■ **EXERCISE DATA**
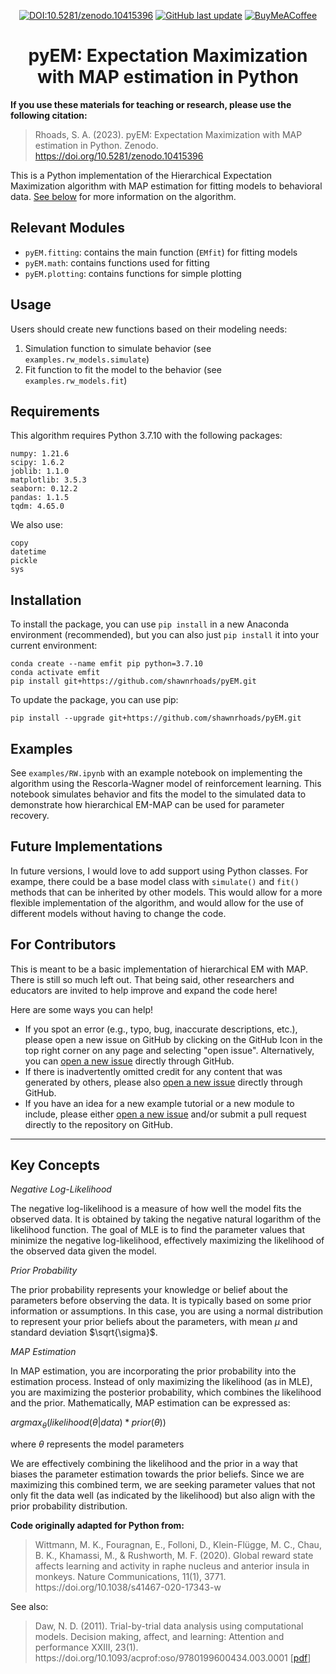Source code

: <div align="center">

<a target="_blank" rel="noopener noreferrer" href="https://doi.org/10.5281/zenodo.10415396">![DOI:10.5281/zenodo.10415396](https://zenodo.org/badge/DOI/10.5281/zenodo.10415396.svg)</a> <a target="_blank" rel="noopener noreferrer" href="https://github.com/shawnrhoads/pyEM">![GitHub last update](https://img.shields.io/github/last-commit/shawnrhoads/pyEM?color=blue&label=last%20update)</a> <a target="_blank" rel="noopener noreferrer" href="https://www.buymeacoffee.com/shawnrhoads">![BuyMeACoffee](https://img.shields.io/static/v1?message=contribute%20caffeine&label=%20&style=square&logo=Buy%20Me%20A%20Coffee&labelColor=5c5c5c&color=lightgrey)</a>

# pyEM: Expectation Maximization with MAP estimation in Python

</div>

<b>If you use these materials for teaching or research, please use the following citation:</b>
> Rhoads, S. A. (2023). pyEM: Expectation Maximization with MAP estimation in Python. Zenodo. <a href="https://doi.org/10.5281/zenodo.10415396">https://doi.org/10.5281/zenodo.10415396</a>

This is a Python implementation of the Hierarchical Expectation Maximization algorithm with MAP estimation for fitting models to behavioral data. [See below](#key-concepts) for more information on the algorithm.

## Relevant Modules
* `pyEM.fitting`: contains the main function (`EMfit`) for fitting models
* `pyEM.math`: contains functions used for fitting
* `pyEM.plotting`: contains functions for simple plotting

## Usage
Users should create new functions based on their modeling needs:
1. Simulation function to simulate behavior (see `examples.rw_models.simulate`)
2. Fit function to fit the model to the behavior (see `examples.rw_models.fit`)

## Requirements
This algorithm requires Python 3.7.10 with the following packages:
```
numpy: 1.21.6
scipy: 1.6.2
joblib: 1.1.0
matplotlib: 3.5.3
seaborn: 0.12.2
pandas: 1.1.5
tqdm: 4.65.0
```

We also use:
```
copy
datetime
pickle
sys
``` 

## Installation
To install the package, you can use `pip install` in a new Anaconda environment (recommended), but you can also just `pip install` it into your current environment:
```
conda create --name emfit pip python=3.7.10
conda activate emfit
pip install git+https://github.com/shawnrhoads/pyEM.git
```

To update the package, you can use pip:
```
pip install --upgrade git+https://github.com/shawnrhoads/pyEM.git
```

## Examples
See `examples/RW.ipynb` with an example notebook on implementing the algorithm using the Rescorla-Wagner model of reinforcement learning. This notebook simulates behavior and fits the model to the simulated data to demonstrate how hierarchical EM-MAP can be used for parameter recovery.

## Future Implementations
In future versions, I would love to add support using Python classes. For exampe, there could be a base model class with `simulate()` and `fit()` methods that can be inherited by other models. This would allow for a more flexible implementation of the algorithm, and would allow for the use of different models without having to change the code.

## For Contributors
This is meant to be a basic implementation of hierarchical EM with MAP. There is still so much left out. That being said, other researchers and educators are invited to help improve and expand the code here!

Here are some ways you can help!
- If you spot an error (e.g., typo, bug, inaccurate descriptions, etc.), please open a new issue on GitHub by clicking on the GitHub Icon in the top right corner on any page and selecting "open issue". Alternatively, you can <a target="_blank" rel="noopener noreferrer" href="https://github.com/shawnrhoads/pyEM/issues/new?labels=bug&template=issue-template.yml">open a new issue</a> directly through GitHub.
- If there is inadvertently omitted credit for any content that was generated by others, please also <a target="_blank" rel="noopener noreferrer" href="https://github.com/shawnrhoads/pyEM/issues/new?labels=enhancement&template=enhancement-template.yml">open a new issue</a> directly through GitHub.
- If you have an idea for a new example tutorial or a new module to include, please either <a target="_blank" rel="noopener noreferrer" href="https://github.com/shawnrhoads/pyEM/issues/new?labels=enhancement&template=enhancement-template.yml">open a new issue</a> and/or submit a pull request directly to the repository on GitHub.

<hr>

## Key Concepts
*Negative Log-Likelihood* 

The negative log-likelihood is a measure of how well the model fits the observed data. It is obtained by taking the negative natural logarithm of the likelihood function. The goal of MLE is to find the parameter values that minimize the negative log-likelihood, effectively maximizing the likelihood of the observed data given the model.

*Prior Probability*

The prior probability represents your knowledge or belief about the parameters before observing the data. It is typically based on some prior information or assumptions. In this case, you are using a normal distribution to represent your prior beliefs about the parameters, with mean $\mu$ and standard deviation $\sqrt{\sigma}$.

*MAP Estimation*

In MAP estimation, you are incorporating the prior probability into the estimation process. Instead of only maximizing the likelihood (as in MLE), you are maximizing the posterior probability, which combines the likelihood and the prior. Mathematically, MAP estimation can be expressed as: 

$argmax_{\theta} (likelihood(\theta | data) * prior(\theta))$

where $\theta$ represents the model parameters

We are effectively combining the likelihood and the prior in a way that biases the parameter estimation towards the prior beliefs. Since we are maximizing this combined term, we are seeking parameter values that not only fit the data well (as indicated by the likelihood) but also align with the prior probability distribution.

**Code originally adapted for Python from:**
<blockquote>Wittmann, M. K., Fouragnan, E., Folloni, D., Klein-Flügge, M. C., Chau, B. K., Khamassi, M., & Rushworth, M. F. (2020). Global reward state affects learning and activity in raphe nucleus and anterior insula in monkeys. Nature Communications, 11(1), 3771. https://doi.org/10.1038/s41467-020-17343-w</blockquote>

See also:
<blockquote>Daw, N. D. (2011). Trial-by-trial data analysis using computational models. Decision making, affect, and learning: Attention and performance XXIII, 23(1). https://doi.org/10.1093/acprof:oso/9780199600434.003.0001 [<a href="https://www.princeton.edu/~ndaw/d10.pdf">pdf</a>]</blockquote>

■ **ASSIGNMENT**
In the data above, find each line that has the word "help" and copy it out.

■ **ANSWER TO THIS PROBLEM**
This is meant to be a basic implementation of hierarchical EM with MAP. There is still so much left out. That being said, other researchers and educators are invited to help improve and expand the code here!
Here are some ways you can help!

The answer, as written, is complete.